Stamping In Alzheimer’s Advocacy

Making a difference in the fight against a pervasive disease takes more than just awareness.

Lynda Everman has made it her personal campaign to shift awareness of Alzheimer’s to the next necessary levels of advocacy and research funding.

An Alzheimer’s Awareness stamp, depicting an elderly woman in silhouette with a caregiver’s hand on her shoulder, was issued in October 2008. Yet unlike the Breast Cancer Research stamp, the Alzheimer’s Awareness stamp was never signed into law.

“‘Sadly the stamp is unavailable for purchase,’” said Everman, whose husband died from Alzheimer’s last month. “‘Even more tragically, legislation was never passed and signed into law to make this a new fundraising, or ‘semipostal,’ stamp.’”

If you’re interested in promoting this stamp, click here and ask your representatives to cosponsor H.Res. 351 (House) and S.Res. 176 (Senate).

High-Tech Answers to Reading Comprehension

“‘I get to read my favorite books . . . Right now I’m reading Captain Underpants.’”

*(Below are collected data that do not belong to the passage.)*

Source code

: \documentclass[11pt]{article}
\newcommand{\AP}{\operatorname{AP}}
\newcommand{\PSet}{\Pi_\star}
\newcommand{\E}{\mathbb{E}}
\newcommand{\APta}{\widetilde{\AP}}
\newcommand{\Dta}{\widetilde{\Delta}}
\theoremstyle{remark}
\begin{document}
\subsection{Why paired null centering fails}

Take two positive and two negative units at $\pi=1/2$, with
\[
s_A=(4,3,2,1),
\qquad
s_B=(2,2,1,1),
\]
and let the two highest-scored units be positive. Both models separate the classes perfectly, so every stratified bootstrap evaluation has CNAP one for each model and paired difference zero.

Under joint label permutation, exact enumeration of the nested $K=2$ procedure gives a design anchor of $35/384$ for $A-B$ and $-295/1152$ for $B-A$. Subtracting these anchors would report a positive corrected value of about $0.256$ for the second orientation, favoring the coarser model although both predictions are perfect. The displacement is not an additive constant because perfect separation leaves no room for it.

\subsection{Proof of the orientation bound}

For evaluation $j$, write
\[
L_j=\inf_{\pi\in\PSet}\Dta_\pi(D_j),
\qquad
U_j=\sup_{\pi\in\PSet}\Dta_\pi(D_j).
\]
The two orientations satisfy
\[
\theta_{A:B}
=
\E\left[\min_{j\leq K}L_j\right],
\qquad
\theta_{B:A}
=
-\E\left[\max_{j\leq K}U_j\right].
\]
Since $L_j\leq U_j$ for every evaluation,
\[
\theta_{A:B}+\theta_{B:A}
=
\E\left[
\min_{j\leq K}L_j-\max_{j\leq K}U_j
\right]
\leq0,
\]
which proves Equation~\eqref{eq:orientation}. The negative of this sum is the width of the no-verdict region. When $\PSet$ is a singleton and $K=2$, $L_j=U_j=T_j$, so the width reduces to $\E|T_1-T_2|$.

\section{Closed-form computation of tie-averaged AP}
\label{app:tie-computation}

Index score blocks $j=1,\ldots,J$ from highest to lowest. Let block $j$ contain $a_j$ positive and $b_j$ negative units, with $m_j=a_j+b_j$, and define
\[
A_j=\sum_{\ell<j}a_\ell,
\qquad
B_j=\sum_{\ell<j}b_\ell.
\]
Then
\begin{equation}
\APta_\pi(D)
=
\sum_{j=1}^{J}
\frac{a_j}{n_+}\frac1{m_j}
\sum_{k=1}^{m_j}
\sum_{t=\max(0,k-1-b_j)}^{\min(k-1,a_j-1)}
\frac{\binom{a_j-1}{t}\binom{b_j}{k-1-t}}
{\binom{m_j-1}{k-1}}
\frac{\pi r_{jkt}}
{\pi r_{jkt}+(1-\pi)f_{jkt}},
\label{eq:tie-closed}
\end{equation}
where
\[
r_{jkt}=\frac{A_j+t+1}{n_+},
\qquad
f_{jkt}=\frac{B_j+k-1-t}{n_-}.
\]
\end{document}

So says New Jersey sixth-grader Amir Accoo, whose state is enabling kids to learn words directly from computers as well as through traditional classroom approaches. In an effort to boost learning for students with reading comprehension issues, more than 400 schools throughout New Jersey are integrating computer-driven classes using Scholastic Inc’s Read 180 program with encouragement for kids to immerse themselves in the worlds created by traditional print books.

Is the program working? Though New Jersey’s standardized tests are yet to be conducted this year, Accoo is so engaged in interactive learning that he notes how many words he reads each day.

Learn more in “Teaching Software Flooding Into New Jersey Classrooms.”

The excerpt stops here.